▸ Data to process:
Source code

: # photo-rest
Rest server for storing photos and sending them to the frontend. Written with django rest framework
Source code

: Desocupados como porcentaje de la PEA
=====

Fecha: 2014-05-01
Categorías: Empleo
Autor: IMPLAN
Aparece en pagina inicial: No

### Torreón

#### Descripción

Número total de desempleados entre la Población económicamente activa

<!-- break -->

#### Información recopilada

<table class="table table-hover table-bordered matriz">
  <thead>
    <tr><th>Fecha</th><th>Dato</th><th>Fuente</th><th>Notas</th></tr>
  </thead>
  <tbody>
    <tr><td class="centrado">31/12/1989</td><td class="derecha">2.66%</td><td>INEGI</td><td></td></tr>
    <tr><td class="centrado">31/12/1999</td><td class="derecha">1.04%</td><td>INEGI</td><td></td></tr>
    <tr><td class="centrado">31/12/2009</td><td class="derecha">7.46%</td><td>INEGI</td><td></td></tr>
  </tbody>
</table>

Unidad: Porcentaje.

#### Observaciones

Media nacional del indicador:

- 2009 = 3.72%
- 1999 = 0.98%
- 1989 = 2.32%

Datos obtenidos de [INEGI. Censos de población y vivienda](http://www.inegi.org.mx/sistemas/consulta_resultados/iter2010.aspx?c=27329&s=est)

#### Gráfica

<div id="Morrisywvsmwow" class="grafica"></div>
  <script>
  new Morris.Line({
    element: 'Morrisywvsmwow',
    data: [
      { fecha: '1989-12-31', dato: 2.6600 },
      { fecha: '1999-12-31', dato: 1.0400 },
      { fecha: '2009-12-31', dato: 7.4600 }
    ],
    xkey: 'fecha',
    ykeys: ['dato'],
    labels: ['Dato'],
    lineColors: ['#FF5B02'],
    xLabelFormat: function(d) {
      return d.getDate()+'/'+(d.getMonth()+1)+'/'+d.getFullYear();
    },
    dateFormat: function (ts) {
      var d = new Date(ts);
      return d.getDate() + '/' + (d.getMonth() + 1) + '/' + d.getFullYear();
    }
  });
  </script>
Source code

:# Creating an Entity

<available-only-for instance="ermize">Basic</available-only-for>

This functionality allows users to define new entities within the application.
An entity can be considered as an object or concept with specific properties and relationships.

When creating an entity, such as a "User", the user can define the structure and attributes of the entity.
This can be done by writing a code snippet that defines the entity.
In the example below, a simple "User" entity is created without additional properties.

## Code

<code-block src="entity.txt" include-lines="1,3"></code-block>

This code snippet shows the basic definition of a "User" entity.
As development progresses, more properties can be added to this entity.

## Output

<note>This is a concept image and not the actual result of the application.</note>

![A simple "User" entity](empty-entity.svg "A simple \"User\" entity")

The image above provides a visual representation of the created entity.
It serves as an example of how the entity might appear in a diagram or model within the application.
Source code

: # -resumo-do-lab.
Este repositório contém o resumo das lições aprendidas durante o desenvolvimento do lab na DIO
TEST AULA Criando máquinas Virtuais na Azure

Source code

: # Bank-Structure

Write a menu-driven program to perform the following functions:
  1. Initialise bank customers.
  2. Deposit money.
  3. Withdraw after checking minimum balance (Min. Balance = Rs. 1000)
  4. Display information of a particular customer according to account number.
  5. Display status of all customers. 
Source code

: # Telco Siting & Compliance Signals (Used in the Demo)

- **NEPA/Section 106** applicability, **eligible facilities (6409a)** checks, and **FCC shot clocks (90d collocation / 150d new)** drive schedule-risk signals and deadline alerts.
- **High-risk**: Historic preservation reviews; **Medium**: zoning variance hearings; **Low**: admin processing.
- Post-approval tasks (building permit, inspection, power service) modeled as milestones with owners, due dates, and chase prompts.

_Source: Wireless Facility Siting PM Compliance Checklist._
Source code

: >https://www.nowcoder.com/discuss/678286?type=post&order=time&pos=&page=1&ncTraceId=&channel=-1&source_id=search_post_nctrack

▸ What you are asked to do:
What is wanted is every line from the first line of the entries through the line that contains "This can be", given again exactly.

▸ Task solution:
Source code

: # photo-rest
Rest server for storing photos and sending them to the frontend. Written with django rest framework
Source code

: Desocupados como porcentaje de la PEA
=====

Fecha: 2014-05-01
Categorías: Empleo
Autor: IMPLAN
Aparece en pagina inicial: No

### Torreón

#### Descripción

Número total de desempleados entre la Población económicamente activa

<!-- break -->

#### Información recopilada

<table class="table table-hover table-bordered matriz">
  <thead>
    <tr><th>Fecha</th><th>Dato</th><th>Fuente</th><th>Notas</th></tr>
  </thead>
  <tbody>
    <tr><td class="centrado">31/12/1989</td><td class="derecha">2.66%</td><td>INEGI</td><td></td></tr>
    <tr><td class="centrado">31/12/1999</td><td class="derecha">1.04%</td><td>INEGI</td><td></td></tr>
    <tr><td class="centrado">31/12/2009</td><td class="derecha">7.46%</td><td>INEGI</td><td></td></tr>
  </tbody>
</table>

Unidad: Porcentaje.

#### Observaciones

Media nacional del indicador:

- 2009 = 3.72%
- 1999 = 0.98%
- 1989 = 2.32%

Datos obtenidos de [INEGI. Censos de población y vivienda](http://www.inegi.org.mx/sistemas/consulta_resultados/iter2010.aspx?c=27329&s=est)

#### Gráfica

<div id="Morrisywvsmwow" class="grafica"></div>
  <script>
  new Morris.Line({
    element: 'Morrisywvsmwow',
    data: [
      { fecha: '1989-12-31', dato: 2.6600 },
      { fecha: '1999-12-31', dato: 1.0400 },
      { fecha: '2009-12-31', dato: 7.4600 }
    ],
    xkey: 'fecha',
    ykeys: ['dato'],
    labels: ['Dato'],
    lineColors: ['#FF5B02'],
    xLabelFormat: function(d) {
      return d.getDate()+'/'+(d.getMonth()+1)+'/'+d.getFullYear();
    },
    dateFormat: function (ts) {
      var d = new Date(ts);
      return d.getDate() + '/' + (d.getMonth() + 1) + '/' + d.getFullYear();
    }
  });
  </script>
Source code

:# Creating an Entity

<available-only-for instance="ermize">Basic</available-only-for>

This functionality allows users to define new entities within the application.
An entity can be considered as an object or concept with specific properties and relationships.

When creating an entity, such as a "User", the user can define the structure and attributes of the entity.
This can be done by writing a code snippet that defines the entity.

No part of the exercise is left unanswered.